* WHAT YOU SHOULD DO *
Using the records below, quote only the span that opens with the line containing "ה שלה מקובץ" and closes with the line containing "אנו רואים כי", exactly and inclusively.

┌─ RECORD EXCERPTS

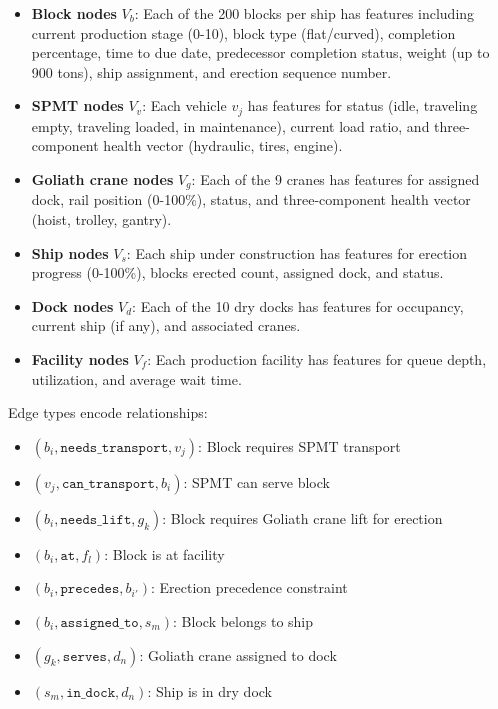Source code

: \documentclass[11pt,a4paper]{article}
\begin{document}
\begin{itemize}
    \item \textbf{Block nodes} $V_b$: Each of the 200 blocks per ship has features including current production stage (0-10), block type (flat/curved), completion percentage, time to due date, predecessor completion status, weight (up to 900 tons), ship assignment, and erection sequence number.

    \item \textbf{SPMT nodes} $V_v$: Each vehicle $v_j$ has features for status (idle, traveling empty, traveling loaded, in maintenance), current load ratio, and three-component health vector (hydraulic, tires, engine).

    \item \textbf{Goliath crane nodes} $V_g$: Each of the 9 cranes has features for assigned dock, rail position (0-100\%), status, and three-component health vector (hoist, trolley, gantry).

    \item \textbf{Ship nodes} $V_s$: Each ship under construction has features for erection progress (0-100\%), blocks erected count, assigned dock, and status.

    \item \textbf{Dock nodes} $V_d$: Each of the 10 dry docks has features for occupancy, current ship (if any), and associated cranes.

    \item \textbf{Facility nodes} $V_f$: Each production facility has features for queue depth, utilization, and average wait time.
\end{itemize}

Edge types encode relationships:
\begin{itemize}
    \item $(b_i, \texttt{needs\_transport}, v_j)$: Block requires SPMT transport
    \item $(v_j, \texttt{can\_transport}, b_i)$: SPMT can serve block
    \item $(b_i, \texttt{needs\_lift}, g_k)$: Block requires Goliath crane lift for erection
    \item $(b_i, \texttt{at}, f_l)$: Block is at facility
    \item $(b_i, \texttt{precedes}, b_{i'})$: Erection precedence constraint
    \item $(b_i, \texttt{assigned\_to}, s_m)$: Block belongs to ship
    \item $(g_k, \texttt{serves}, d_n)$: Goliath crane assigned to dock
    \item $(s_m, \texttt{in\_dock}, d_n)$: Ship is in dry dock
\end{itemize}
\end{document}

└─
┌─ RECORD EXCERPTS

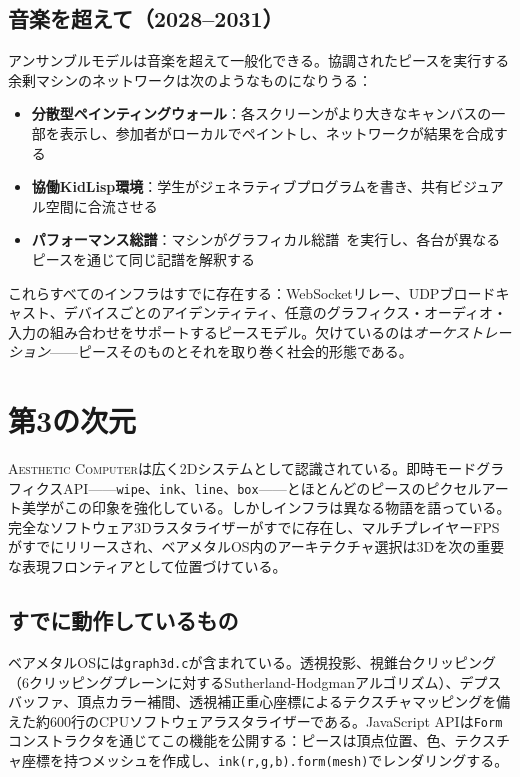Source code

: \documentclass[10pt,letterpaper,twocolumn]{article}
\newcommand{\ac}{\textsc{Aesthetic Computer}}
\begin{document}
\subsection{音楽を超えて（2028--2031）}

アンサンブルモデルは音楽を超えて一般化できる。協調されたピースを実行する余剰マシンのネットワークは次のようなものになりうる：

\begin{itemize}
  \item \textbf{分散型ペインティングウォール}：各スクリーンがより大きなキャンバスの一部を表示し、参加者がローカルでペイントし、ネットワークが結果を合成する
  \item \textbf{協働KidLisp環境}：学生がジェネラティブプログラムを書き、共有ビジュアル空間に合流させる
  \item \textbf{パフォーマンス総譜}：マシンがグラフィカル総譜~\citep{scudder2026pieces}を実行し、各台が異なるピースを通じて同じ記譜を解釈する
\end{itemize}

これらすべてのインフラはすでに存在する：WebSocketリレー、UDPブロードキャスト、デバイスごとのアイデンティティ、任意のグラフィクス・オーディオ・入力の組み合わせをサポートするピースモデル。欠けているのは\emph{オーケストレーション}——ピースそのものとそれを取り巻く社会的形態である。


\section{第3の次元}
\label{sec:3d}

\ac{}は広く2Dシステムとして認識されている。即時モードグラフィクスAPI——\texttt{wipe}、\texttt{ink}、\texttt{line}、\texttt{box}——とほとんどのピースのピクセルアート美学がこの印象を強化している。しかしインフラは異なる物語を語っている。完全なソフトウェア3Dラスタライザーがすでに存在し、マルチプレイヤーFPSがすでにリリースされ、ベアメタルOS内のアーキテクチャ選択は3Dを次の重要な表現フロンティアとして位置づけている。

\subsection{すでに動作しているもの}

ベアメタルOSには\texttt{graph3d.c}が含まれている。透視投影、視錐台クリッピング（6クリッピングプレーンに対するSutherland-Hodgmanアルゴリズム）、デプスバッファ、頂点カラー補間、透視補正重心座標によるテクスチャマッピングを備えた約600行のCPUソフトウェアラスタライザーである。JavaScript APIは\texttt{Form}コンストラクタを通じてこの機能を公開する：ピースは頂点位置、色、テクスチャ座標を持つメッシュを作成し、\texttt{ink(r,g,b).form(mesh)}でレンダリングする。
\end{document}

└─
┌─ RECORD EXCERPTS

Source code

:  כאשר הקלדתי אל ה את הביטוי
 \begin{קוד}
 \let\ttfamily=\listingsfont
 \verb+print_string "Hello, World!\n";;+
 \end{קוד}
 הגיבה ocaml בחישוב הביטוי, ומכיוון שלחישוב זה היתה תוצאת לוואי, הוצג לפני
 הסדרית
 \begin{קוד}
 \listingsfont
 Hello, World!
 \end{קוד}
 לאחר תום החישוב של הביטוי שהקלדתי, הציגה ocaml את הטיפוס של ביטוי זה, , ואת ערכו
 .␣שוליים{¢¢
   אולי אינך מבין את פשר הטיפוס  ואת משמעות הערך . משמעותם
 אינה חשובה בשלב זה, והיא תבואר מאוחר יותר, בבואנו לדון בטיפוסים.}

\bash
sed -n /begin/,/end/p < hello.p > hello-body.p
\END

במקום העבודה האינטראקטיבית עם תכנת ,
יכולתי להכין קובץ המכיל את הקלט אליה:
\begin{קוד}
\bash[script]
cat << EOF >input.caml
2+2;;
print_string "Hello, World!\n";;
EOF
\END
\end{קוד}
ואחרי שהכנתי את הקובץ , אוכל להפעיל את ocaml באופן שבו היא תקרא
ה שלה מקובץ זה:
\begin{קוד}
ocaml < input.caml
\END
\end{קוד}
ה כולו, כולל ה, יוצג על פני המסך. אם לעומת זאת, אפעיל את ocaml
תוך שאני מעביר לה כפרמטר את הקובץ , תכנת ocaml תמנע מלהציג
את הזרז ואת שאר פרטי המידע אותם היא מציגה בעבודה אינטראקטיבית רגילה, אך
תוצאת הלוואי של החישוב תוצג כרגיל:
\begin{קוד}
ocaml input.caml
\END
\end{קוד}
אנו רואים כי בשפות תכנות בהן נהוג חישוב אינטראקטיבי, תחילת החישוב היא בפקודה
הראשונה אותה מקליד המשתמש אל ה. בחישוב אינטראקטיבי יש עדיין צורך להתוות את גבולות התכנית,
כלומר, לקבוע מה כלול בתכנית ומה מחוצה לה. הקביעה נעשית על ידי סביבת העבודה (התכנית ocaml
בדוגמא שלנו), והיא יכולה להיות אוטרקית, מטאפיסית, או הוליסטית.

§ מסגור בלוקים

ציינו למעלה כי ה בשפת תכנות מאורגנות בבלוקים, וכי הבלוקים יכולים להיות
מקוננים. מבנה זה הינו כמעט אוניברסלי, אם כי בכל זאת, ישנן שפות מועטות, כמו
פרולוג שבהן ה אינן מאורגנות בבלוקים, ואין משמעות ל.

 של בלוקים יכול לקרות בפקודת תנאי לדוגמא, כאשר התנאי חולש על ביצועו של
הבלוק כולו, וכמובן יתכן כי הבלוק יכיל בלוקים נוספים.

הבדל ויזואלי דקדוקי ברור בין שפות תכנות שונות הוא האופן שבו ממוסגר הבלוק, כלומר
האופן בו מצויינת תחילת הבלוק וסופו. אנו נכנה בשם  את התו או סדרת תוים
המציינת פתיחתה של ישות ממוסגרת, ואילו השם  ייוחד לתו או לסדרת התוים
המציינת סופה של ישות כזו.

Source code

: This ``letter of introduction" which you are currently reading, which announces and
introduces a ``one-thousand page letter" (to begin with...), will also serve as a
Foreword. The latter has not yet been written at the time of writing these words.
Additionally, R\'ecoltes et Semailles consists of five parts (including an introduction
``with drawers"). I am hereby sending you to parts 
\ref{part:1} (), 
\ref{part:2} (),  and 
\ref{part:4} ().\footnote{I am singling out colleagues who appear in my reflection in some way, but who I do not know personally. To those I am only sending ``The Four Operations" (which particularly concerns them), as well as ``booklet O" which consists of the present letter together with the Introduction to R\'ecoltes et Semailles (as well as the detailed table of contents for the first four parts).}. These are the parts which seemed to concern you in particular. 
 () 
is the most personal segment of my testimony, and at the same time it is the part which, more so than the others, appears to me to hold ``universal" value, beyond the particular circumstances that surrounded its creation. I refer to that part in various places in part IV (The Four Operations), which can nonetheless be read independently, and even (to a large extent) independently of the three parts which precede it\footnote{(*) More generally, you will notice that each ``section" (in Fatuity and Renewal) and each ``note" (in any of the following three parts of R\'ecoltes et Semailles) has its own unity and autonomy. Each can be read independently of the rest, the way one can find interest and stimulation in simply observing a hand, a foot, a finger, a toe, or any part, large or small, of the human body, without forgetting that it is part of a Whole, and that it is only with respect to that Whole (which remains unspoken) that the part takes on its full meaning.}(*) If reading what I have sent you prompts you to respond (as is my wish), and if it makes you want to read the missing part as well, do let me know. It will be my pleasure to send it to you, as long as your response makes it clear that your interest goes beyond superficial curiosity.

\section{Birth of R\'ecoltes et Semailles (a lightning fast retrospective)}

└─

* REPLY *
ה שלה מקובץ זה:
\begin{קוד}
ocaml < input.caml
\END
\end{קוד}
ה כולו, כולל ה, יוצג על פני המסך. אם לעומת זאת, אפעיל את ocaml
תוך שאני מעביר לה כפרמטר את הקובץ , תכנת ocaml תמנע מלהציג
את הזרז ואת שאר פרטי המידע אותם היא מציגה בעבודה אינטראקטיבית רגילה, אך
תוצאת הלוואי של החישוב תוצג כרגיל:
\begin{קוד}
ocaml input.caml
\END
\end{קוד}
אנו רואים כי בשפות תכנות בהן נהוג חישוב אינטראקטיבי, תחילת החישוב היא בפקודה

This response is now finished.